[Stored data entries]
Start of Block
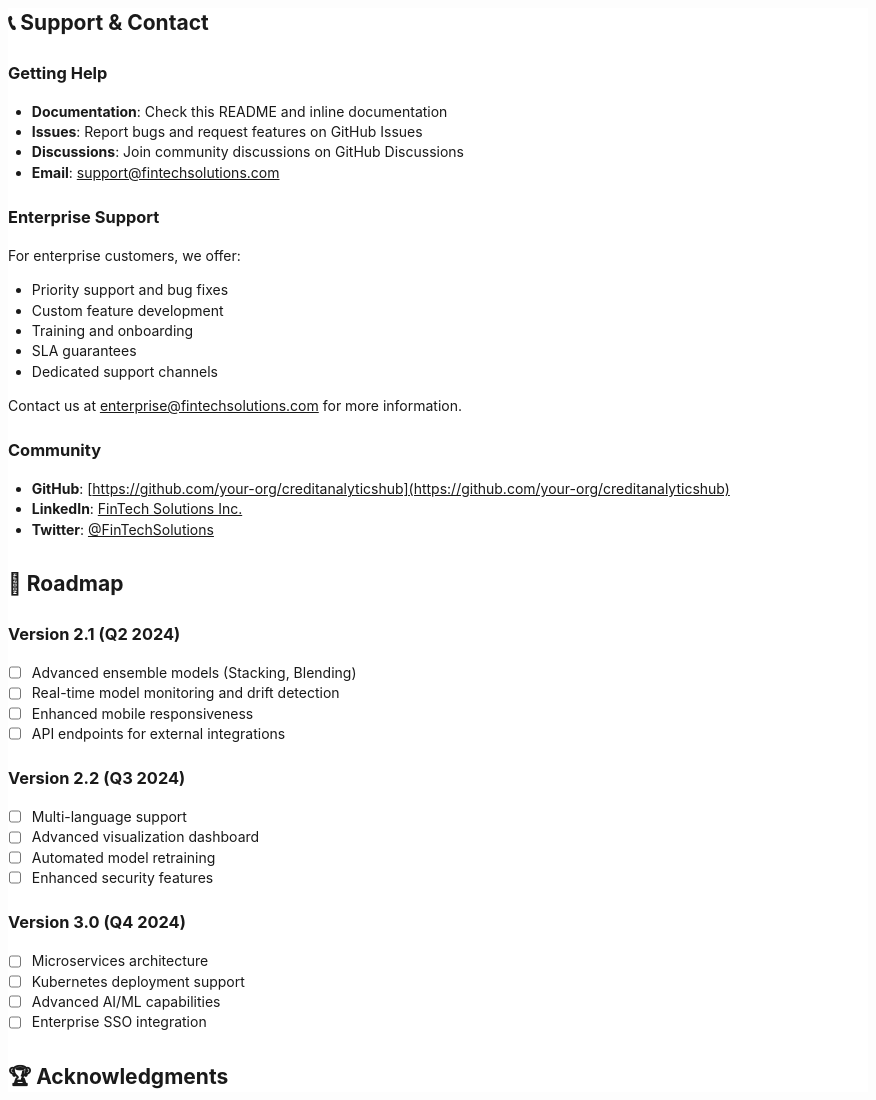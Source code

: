 ## 📞 Support & Contact

### Getting Help

- **Documentation**: Check this README and inline documentation
- **Issues**: Report bugs and request features on GitHub Issues
- **Discussions**: Join community discussions on GitHub Discussions
- **Email**: support@fintechsolutions.com

### Enterprise Support

For enterprise customers, we offer:
- Priority support and bug fixes
- Custom feature development
- Training and onboarding
- SLA guarantees
- Dedicated support channels

Contact us at enterprise@fintechsolutions.com for more information.

### Community

- **GitHub**: [https://github.com/your-org/creditanalyticshub](https://github.com/your-org/creditanalyticshub)
- **LinkedIn**: [FinTech Solutions Inc.](https://linkedin.com/company/fintechsolutions)
- **Twitter**: [@FinTechSolutions](https://twitter.com/fintechsolutions)

## 🎯 Roadmap

### Version 2.1 (Q2 2024)
- [ ] Advanced ensemble models (Stacking, Blending)
- [ ] Real-time model monitoring and drift detection
- [ ] Enhanced mobile responsiveness
- [ ] API endpoints for external integrations

### Version 2.2 (Q3 2024)
- [ ] Multi-language support
- [ ] Advanced visualization dashboard
- [ ] Automated model retraining
- [ ] Enhanced security features

### Version 3.0 (Q4 2024)
- [ ] Microservices architecture
- [ ] Kubernetes deployment support
- [ ] Advanced AI/ML capabilities
- [ ] Enterprise SSO integration

## 🏆 Acknowledgments
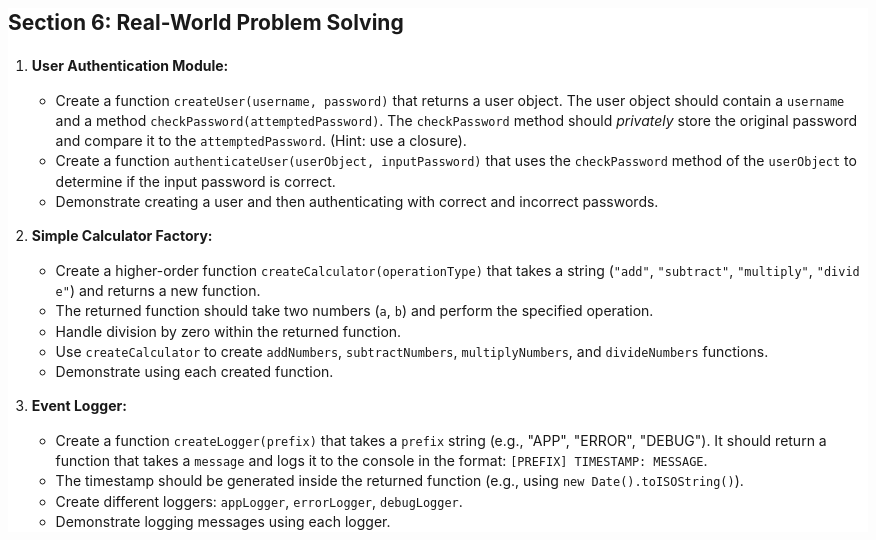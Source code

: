 ## Section 6: Real-World Problem Solving

1.  **User Authentication Module:**

      * Create a function `createUser(username, password)` that returns a user object. The user object should contain a `username` and a method `checkPassword(attemptedPassword)`. The `checkPassword` method should *privately* store the original password and compare it to the `attemptedPassword`. (Hint: use a closure).
      * Create a function `authenticateUser(userObject, inputPassword)` that uses the `checkPassword` method of the `userObject` to determine if the input password is correct.
      * Demonstrate creating a user and then authenticating with correct and incorrect passwords.

2.  **Simple Calculator Factory:**

      * Create a higher-order function `createCalculator(operationType)` that takes a string (`"add"`, `"subtract"`, `"multiply"`, `"divide"`) and returns a new function.
      * The returned function should take two numbers (`a`, `b`) and perform the specified operation.
      * Handle division by zero within the returned function.
      * Use `createCalculator` to create `addNumbers`, `subtractNumbers`, `multiplyNumbers`, and `divideNumbers` functions.
      * Demonstrate using each created function.

3.  **Event Logger:**

      * Create a function `createLogger(prefix)` that takes a `prefix` string (e.g., "APP", "ERROR", "DEBUG"). It should return a function that takes a `message` and logs it to the console in the format: `[PREFIX] TIMESTAMP: MESSAGE`.
      * The timestamp should be generated inside the returned function (e.g., using `new Date().toISOString()`).
      * Create different loggers: `appLogger`, `errorLogger`, `debugLogger`.
      * Demonstrate logging messages using each logger.
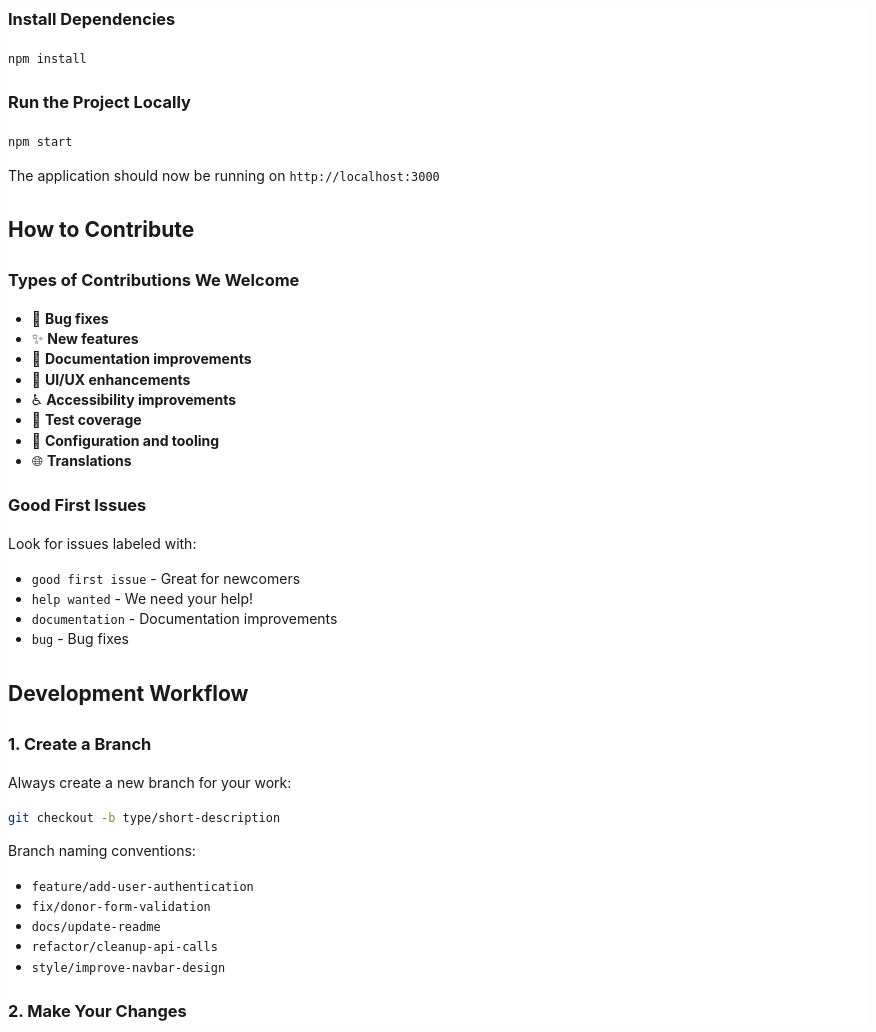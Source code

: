 ### Install Dependencies

```bash
npm install
```

### Run the Project Locally

```bash
npm start
```

The application should now be running on `http://localhost:3000`

## How to Contribute

### Types of Contributions We Welcome

- 🐛 **Bug fixes**
- ✨ **New features**
- 📝 **Documentation improvements**
- 🎨 **UI/UX enhancements**
- ♿ **Accessibility improvements**
- 🧪 **Test coverage**
- 🔧 **Configuration and tooling**
- 🌐 **Translations**

### Good First Issues

Look for issues labeled with:
- `good first issue` - Great for newcomers
- `help wanted` - We need your help!
- `documentation` - Documentation improvements
- `bug` - Bug fixes

## Development Workflow

### 1. Create a Branch

Always create a new branch for your work:

```bash
git checkout -b type/short-description
```

Branch naming conventions:
- `feature/add-user-authentication`
- `fix/donor-form-validation`
- `docs/update-readme`
- `refactor/cleanup-api-calls`
- `style/improve-navbar-design`

### 2. Make Your Changes
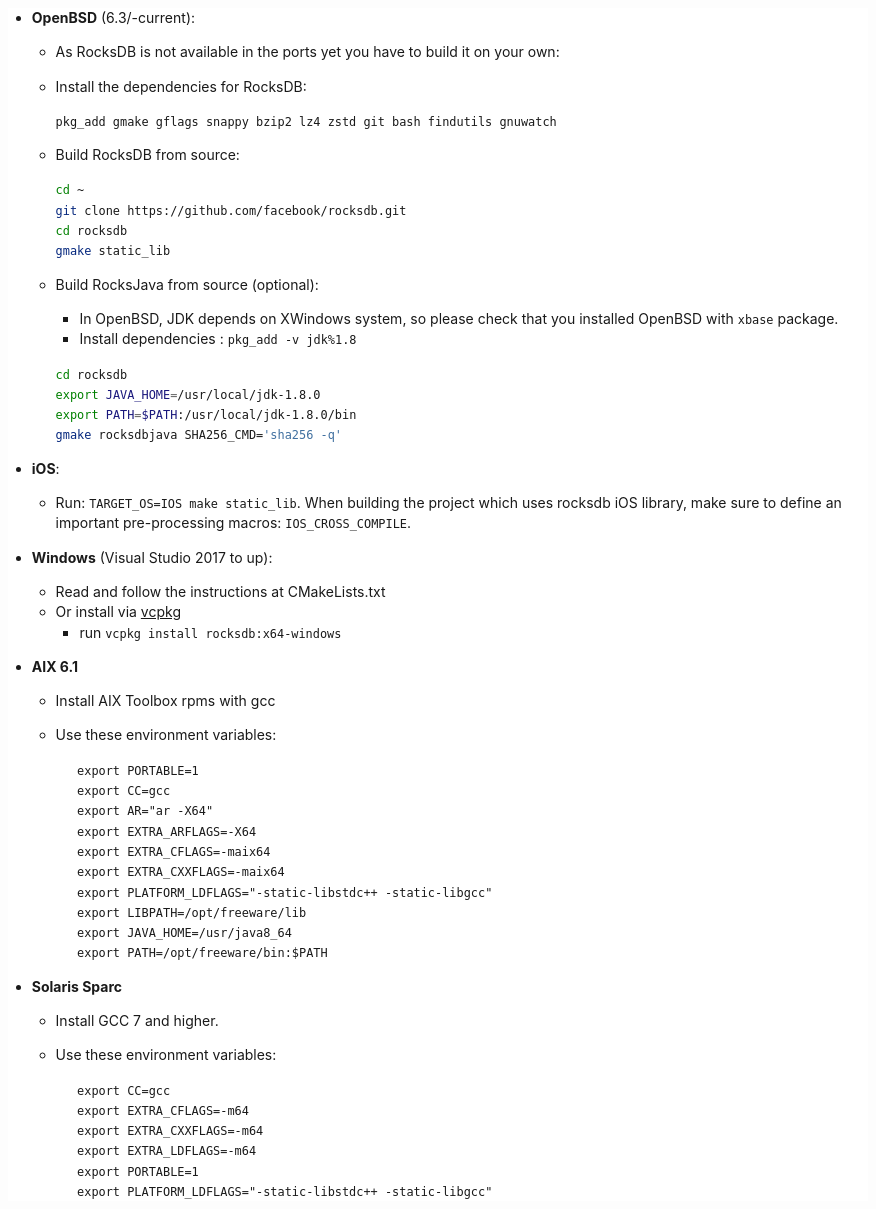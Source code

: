 * **OpenBSD** (6.3/-current):

    * As RocksDB is not available in the ports yet you have to build it on your own:

    * Install the dependencies for RocksDB:

      `pkg_add gmake gflags snappy bzip2 lz4 zstd git bash findutils gnuwatch`

    * Build RocksDB from source:

        ```bash
        cd ~
        git clone https://github.com/facebook/rocksdb.git
        cd rocksdb
        gmake static_lib
        ```

    * Build RocksJava from source (optional):
        * In OpenBSD, JDK depends on XWindows system, so please check that you installed OpenBSD with `xbase` package.
        * Install dependencies : `pkg_add -v jdk%1.8`
        ```bash
        cd rocksdb
        export JAVA_HOME=/usr/local/jdk-1.8.0
        export PATH=$PATH:/usr/local/jdk-1.8.0/bin
        gmake rocksdbjava SHA256_CMD='sha256 -q'
        ```

* **iOS**:
  * Run: `TARGET_OS=IOS make static_lib`. When building the project which uses rocksdb iOS library, make sure to define an important pre-processing macros: `IOS_CROSS_COMPILE`.

* **Windows** (Visual Studio 2017 to up):
  * Read and follow the instructions at CMakeLists.txt
  * Or install via [vcpkg](https://github.com/microsoft/vcpkg)
       * run `vcpkg install rocksdb:x64-windows`

* **AIX 6.1**
    * Install AIX Toolbox rpms with gcc
    * Use these environment variables:

             export PORTABLE=1
             export CC=gcc
             export AR="ar -X64"
             export EXTRA_ARFLAGS=-X64
             export EXTRA_CFLAGS=-maix64
             export EXTRA_CXXFLAGS=-maix64
             export PLATFORM_LDFLAGS="-static-libstdc++ -static-libgcc"
             export LIBPATH=/opt/freeware/lib
             export JAVA_HOME=/usr/java8_64
             export PATH=/opt/freeware/bin:$PATH

* **Solaris Sparc**
    * Install GCC 7 and higher.
    * Use these environment variables:

             export CC=gcc
             export EXTRA_CFLAGS=-m64
             export EXTRA_CXXFLAGS=-m64
             export EXTRA_LDFLAGS=-m64
             export PORTABLE=1
             export PLATFORM_LDFLAGS="-static-libstdc++ -static-libgcc"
End of Block
- EXERCISE GOAL -
Once you have found every line above holding the word "createCalculator", copy those lines.

- RESULT OF THIS EXERCISE -
      * Create a higher-order function `createCalculator(operationType)` that takes a string (`"add"`, `"subtract"`, `"multiply"`, `"divide"`) and returns a new function.
      * Use `createCalculator` to create `addNumbers`, `subtractNumbers`, `multiplyNumbers`, and `divideNumbers` functions.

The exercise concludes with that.